COMPARISON
RunLedger vs Mocks
Mocks are precise for unit tests. RunLedger captures real tool behavior once and replays it in CI.
Direct Answer
Recommendation
Use RunLedger when mock maintenance becomes a bottleneck or misses real tool behavior.
Mocks are excellent for unit-level isolation. RunLedger is better for end-to-end agent flows where tool behavior and ordering matter.
Quick Decision
| Use RunLedger when | Use mocks when |
|---|---|
| You want full flow determinism | You want isolated unit behavior |
| You need recorded real tool shapes | You can maintain small mock fixtures |
When mocks is better
- You only need to test a single function or module.
- You want complete control over every edge case.
- You do not want to run a runner or suite config.
When RunLedger wins
- Mocks drift from real tool responses.
- You need to ensure tool ordering and schema adherence.

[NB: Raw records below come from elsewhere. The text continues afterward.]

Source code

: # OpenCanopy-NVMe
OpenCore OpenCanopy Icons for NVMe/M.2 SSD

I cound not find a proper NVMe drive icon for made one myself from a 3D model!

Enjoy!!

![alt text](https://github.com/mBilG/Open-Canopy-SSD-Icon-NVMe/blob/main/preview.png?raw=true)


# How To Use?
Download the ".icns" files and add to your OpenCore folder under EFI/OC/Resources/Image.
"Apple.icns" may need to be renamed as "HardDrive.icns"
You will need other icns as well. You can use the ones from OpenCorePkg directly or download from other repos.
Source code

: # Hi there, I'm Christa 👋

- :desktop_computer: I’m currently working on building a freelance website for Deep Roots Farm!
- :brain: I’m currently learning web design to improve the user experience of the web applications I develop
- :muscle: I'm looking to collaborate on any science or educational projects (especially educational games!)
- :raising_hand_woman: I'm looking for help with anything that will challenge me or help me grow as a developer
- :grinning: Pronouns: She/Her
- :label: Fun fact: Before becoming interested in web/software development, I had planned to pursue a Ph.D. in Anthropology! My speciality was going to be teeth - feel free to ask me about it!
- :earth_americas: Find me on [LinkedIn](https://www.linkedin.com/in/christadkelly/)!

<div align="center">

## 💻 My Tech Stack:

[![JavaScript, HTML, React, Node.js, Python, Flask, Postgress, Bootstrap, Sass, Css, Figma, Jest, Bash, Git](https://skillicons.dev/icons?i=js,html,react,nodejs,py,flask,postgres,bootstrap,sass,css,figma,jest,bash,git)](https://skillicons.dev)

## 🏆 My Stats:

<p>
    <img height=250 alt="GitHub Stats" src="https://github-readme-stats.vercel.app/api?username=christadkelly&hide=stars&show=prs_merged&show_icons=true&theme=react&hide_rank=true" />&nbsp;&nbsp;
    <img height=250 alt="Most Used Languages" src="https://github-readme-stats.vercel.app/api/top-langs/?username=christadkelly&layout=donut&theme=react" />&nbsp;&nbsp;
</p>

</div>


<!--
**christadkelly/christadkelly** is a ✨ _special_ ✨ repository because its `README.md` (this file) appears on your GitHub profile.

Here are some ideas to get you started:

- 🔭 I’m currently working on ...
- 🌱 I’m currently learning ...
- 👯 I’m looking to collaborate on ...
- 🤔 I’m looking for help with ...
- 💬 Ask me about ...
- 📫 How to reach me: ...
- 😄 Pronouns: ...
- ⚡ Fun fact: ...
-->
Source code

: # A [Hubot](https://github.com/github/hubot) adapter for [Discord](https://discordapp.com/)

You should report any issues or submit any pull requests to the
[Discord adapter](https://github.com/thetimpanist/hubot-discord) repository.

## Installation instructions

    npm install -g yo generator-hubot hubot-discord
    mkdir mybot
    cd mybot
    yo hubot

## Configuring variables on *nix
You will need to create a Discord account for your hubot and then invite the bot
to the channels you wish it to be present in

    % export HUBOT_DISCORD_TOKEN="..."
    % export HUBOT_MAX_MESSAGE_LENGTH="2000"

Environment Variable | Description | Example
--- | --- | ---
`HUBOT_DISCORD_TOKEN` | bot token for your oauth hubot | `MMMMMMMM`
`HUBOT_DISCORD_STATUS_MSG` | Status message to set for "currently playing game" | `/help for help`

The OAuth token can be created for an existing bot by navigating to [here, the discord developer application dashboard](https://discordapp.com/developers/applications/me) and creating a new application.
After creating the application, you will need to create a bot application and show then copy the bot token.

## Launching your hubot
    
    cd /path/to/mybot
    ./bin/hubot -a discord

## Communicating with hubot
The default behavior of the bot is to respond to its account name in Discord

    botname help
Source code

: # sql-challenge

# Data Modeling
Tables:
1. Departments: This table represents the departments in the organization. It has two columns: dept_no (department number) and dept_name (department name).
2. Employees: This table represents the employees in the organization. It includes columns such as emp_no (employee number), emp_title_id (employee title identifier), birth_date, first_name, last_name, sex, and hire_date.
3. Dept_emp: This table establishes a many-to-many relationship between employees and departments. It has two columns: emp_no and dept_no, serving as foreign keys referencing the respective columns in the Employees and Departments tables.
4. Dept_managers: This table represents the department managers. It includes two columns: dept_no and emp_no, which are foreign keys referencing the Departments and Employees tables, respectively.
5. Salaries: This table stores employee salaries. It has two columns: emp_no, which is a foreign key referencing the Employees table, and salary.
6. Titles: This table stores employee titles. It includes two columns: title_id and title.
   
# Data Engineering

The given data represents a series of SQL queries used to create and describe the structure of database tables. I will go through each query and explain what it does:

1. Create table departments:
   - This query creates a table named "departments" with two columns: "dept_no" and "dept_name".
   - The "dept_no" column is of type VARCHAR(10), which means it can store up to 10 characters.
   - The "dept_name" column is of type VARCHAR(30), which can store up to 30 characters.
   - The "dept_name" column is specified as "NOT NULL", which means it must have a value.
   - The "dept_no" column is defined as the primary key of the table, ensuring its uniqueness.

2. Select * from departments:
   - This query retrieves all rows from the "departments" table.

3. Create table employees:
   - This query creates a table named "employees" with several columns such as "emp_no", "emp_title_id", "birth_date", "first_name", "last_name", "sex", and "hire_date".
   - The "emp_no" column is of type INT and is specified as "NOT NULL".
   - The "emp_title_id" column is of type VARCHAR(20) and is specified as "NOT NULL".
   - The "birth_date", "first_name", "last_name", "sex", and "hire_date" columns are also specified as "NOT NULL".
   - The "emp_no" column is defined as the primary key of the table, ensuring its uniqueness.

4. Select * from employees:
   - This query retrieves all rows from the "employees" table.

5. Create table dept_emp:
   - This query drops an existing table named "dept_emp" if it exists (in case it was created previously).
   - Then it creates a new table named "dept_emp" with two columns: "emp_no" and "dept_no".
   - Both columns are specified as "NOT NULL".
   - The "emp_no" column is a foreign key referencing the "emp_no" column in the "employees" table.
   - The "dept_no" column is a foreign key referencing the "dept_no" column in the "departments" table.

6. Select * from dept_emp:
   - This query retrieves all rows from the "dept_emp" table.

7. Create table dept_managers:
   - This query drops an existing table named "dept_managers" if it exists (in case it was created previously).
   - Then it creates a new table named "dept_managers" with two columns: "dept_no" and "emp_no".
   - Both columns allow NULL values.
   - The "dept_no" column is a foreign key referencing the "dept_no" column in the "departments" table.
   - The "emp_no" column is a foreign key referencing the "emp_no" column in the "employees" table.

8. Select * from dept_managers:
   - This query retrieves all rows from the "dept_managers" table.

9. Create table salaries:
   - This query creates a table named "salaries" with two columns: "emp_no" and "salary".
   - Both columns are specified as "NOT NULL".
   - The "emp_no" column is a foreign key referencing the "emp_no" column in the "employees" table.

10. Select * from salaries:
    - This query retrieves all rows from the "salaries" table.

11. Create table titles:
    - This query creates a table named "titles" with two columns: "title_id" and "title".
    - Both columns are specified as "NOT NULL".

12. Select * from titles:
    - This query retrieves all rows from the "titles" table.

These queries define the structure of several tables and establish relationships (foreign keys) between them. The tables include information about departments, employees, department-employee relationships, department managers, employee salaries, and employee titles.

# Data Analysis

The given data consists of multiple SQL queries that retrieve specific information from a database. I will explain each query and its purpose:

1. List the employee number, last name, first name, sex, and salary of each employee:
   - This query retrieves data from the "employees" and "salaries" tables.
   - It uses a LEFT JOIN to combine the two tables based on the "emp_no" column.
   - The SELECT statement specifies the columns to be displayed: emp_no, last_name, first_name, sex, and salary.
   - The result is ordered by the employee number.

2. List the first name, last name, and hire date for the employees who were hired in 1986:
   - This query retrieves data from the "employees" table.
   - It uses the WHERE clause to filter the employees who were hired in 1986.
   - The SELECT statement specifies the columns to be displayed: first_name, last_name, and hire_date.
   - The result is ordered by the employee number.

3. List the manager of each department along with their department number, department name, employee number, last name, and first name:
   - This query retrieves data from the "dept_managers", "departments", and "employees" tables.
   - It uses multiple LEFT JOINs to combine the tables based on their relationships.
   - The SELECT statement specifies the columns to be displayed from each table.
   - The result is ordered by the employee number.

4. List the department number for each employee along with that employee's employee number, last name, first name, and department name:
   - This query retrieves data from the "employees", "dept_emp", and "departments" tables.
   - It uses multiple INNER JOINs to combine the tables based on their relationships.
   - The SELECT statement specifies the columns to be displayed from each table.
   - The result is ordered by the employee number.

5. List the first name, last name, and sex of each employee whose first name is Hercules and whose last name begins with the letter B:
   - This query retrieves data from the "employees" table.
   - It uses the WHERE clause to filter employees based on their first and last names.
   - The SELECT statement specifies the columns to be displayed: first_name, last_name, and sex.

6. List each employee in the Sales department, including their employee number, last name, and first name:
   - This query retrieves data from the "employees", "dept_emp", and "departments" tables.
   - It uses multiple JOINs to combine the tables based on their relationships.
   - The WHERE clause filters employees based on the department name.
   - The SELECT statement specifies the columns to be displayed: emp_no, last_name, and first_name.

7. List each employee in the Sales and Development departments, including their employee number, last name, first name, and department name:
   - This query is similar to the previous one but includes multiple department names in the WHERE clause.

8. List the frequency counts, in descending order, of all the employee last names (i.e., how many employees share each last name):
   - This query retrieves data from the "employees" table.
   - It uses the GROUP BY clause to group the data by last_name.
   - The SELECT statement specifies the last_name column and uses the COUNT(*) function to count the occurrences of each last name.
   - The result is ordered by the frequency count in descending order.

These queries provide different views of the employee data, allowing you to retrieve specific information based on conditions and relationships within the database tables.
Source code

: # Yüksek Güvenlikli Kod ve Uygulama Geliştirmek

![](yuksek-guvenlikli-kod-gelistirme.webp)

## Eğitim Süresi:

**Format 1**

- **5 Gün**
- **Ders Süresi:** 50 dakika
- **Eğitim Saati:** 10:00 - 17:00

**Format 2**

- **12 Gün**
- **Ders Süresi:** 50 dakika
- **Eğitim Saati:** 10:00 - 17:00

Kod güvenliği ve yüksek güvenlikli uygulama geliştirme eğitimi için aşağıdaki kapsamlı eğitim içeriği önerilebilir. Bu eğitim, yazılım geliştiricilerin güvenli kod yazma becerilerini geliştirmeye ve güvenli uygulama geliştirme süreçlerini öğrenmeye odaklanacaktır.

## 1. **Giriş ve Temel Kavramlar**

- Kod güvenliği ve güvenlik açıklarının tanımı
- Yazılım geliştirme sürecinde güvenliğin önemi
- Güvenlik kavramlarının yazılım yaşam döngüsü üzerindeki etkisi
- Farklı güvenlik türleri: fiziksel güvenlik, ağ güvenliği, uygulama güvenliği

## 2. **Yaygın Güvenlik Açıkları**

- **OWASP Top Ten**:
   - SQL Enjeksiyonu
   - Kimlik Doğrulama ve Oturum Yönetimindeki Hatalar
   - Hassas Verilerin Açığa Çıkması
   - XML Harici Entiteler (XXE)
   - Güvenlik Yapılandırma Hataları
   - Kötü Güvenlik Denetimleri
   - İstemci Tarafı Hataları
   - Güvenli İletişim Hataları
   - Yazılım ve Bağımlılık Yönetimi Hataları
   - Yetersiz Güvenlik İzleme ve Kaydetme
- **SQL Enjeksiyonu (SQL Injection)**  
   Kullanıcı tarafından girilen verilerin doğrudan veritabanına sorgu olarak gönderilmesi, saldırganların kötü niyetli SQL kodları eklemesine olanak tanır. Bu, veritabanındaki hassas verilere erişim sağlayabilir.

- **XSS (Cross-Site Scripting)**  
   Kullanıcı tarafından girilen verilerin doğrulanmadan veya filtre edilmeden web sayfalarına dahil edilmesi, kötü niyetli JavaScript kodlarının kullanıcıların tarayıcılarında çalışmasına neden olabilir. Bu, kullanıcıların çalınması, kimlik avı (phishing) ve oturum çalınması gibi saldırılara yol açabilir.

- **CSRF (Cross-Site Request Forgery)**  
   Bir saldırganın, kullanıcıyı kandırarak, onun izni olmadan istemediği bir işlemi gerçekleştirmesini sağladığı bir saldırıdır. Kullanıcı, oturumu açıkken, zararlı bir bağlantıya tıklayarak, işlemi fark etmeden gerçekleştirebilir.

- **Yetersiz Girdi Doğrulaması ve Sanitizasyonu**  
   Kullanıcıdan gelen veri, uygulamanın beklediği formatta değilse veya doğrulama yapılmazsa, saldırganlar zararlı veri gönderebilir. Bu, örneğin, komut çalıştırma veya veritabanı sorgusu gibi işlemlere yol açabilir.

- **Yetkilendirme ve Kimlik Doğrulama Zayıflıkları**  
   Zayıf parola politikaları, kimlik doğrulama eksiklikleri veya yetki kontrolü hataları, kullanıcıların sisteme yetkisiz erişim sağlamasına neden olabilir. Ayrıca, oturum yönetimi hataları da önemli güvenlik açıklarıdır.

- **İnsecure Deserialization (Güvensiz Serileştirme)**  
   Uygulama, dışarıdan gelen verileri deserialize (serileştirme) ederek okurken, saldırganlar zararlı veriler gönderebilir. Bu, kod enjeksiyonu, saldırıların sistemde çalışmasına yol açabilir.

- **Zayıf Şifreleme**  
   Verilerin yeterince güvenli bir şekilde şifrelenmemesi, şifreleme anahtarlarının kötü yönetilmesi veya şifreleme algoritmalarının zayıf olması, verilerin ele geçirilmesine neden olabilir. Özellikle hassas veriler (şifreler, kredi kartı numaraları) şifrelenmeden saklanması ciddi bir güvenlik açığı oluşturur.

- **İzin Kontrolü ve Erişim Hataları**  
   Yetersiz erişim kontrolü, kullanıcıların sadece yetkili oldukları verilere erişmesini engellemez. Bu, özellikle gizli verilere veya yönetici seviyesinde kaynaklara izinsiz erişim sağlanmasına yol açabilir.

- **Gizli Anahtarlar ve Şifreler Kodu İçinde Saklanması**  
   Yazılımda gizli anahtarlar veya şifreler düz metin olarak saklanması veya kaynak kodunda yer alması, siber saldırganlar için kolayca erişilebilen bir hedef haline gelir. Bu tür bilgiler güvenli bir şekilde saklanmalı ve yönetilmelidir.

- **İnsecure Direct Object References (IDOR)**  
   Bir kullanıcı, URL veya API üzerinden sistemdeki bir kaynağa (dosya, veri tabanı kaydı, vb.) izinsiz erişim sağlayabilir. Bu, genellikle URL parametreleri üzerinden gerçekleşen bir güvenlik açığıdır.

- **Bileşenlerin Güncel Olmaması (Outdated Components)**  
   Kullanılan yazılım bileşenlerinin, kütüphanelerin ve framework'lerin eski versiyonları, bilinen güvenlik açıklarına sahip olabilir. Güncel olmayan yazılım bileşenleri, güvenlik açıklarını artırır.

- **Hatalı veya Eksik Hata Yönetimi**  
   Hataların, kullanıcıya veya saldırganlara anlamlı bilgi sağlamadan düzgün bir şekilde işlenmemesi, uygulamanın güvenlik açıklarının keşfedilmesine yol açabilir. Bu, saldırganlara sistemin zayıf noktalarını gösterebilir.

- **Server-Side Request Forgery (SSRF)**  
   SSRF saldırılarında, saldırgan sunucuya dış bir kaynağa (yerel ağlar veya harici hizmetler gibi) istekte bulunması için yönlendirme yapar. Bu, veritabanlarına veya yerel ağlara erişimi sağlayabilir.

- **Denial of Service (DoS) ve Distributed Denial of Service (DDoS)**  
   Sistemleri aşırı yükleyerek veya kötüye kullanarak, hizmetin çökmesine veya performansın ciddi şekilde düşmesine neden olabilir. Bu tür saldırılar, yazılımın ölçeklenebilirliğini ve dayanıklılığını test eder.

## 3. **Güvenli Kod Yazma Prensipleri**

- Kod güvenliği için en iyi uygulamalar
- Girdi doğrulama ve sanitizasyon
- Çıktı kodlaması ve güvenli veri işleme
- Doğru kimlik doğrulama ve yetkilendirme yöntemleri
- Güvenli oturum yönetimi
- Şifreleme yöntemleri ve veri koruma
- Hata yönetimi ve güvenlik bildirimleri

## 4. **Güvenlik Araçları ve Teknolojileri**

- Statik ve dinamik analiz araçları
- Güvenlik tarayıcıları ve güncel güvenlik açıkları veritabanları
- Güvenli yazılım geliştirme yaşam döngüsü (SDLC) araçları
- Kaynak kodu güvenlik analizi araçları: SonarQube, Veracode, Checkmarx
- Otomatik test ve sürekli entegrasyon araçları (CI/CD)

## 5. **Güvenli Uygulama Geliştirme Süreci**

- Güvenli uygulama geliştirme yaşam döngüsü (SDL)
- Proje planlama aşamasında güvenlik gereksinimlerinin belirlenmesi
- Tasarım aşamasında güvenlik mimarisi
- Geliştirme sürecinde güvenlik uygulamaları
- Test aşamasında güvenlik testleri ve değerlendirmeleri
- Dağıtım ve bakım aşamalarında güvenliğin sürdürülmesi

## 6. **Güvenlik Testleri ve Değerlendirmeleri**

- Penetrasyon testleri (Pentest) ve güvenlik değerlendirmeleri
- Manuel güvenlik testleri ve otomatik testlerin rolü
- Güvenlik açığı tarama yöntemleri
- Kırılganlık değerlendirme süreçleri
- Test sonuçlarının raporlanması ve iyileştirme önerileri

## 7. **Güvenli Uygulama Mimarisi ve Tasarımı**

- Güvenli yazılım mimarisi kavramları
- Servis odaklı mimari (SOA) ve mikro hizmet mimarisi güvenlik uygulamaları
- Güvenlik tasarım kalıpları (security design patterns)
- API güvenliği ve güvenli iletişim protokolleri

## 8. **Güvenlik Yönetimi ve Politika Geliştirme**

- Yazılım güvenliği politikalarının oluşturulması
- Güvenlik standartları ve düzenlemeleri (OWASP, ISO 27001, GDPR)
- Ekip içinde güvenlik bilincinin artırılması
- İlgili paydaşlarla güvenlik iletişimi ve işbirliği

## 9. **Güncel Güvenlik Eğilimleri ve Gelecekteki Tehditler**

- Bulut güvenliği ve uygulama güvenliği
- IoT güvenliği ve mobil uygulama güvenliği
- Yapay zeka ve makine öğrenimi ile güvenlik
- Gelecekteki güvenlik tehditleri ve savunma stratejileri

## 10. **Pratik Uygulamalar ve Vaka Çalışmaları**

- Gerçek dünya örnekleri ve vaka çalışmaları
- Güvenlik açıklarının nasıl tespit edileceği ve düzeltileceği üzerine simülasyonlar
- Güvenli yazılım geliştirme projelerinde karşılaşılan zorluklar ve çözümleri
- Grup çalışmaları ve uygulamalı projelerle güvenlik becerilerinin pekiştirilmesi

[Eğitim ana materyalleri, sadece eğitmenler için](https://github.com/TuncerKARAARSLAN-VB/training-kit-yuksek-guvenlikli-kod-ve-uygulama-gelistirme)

- You want to gate PRs on full workflow regressions.
Tradeoffs
- Cassettes can get stale and need re-recording.
- Less surgical than unit tests for tiny components.
bash
runledger run ./evals/demo --mode record
runledger run ./evals/demo --mode replay --baseline baselines/demo.json
When NOT to use RunLedger
If you only need isolated unit tests with tiny fixtures, mocks are simpler.